Stored data entries

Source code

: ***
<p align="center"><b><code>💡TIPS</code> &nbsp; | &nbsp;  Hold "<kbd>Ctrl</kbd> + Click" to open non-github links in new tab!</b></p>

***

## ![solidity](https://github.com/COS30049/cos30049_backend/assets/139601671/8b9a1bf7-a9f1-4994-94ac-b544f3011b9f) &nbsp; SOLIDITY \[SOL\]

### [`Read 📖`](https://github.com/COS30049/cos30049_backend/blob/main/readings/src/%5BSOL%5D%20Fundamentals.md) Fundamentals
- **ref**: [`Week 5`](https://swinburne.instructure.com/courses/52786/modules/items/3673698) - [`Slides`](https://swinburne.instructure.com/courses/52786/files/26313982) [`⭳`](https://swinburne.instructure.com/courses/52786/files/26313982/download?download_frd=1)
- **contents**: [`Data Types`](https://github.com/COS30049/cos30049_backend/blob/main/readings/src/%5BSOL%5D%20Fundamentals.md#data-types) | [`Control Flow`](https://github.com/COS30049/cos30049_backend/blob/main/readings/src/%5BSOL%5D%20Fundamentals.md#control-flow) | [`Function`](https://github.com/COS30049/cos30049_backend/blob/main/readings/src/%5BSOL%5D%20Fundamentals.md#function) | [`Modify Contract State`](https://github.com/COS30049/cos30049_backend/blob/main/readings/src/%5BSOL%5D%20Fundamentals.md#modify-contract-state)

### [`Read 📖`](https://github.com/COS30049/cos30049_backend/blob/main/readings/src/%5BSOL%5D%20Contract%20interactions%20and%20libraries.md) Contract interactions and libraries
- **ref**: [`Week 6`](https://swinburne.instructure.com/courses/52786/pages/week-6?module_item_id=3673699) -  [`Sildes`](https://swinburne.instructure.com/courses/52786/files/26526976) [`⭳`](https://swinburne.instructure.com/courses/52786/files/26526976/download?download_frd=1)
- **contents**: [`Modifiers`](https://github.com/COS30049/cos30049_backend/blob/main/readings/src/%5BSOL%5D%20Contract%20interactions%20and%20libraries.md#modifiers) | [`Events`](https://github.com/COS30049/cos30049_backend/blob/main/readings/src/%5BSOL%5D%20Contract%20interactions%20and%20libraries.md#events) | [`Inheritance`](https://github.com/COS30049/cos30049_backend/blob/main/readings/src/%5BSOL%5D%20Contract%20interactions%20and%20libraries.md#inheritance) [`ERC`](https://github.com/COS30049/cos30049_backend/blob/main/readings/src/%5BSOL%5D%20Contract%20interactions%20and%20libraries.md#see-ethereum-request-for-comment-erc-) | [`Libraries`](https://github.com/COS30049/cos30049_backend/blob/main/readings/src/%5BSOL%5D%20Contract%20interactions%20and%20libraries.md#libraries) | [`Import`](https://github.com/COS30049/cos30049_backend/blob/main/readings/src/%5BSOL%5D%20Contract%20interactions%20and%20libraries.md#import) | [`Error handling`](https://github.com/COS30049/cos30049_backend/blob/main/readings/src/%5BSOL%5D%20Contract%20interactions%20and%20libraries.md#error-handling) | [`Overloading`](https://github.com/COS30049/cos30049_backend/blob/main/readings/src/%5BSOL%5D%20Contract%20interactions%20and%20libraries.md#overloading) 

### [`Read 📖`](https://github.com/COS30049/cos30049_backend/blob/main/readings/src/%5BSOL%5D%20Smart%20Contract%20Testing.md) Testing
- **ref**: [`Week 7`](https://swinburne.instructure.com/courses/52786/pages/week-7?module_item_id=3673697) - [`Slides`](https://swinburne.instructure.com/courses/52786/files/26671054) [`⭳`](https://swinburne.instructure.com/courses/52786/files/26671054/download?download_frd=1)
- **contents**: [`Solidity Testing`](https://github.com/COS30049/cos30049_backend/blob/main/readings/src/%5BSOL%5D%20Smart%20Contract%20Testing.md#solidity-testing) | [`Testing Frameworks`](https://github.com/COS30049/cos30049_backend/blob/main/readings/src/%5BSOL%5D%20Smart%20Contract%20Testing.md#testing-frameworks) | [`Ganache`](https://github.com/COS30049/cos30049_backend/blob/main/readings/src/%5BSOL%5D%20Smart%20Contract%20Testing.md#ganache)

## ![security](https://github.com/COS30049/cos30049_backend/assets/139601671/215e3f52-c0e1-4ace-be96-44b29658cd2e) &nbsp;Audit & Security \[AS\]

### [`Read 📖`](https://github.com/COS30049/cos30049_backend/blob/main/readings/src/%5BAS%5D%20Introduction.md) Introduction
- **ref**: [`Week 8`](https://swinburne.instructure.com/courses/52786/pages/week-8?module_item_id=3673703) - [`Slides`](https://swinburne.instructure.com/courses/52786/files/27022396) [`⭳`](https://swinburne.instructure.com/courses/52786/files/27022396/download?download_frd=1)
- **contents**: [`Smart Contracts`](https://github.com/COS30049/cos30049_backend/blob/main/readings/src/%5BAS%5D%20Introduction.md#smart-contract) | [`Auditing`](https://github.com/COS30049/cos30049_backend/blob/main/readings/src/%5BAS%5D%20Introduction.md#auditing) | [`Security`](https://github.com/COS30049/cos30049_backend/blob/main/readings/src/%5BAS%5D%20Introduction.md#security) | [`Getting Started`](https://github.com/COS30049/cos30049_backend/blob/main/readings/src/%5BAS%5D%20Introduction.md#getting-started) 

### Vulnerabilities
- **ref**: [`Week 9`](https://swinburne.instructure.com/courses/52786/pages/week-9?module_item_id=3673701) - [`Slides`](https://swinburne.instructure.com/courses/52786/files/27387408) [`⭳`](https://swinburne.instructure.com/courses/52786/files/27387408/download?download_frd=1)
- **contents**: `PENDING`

__EXERCISE DIRECTIONS__: Only the count belongs in your answer, so please work out how many lines of the data contain "assets".

__YOUR RESPONSE__: 2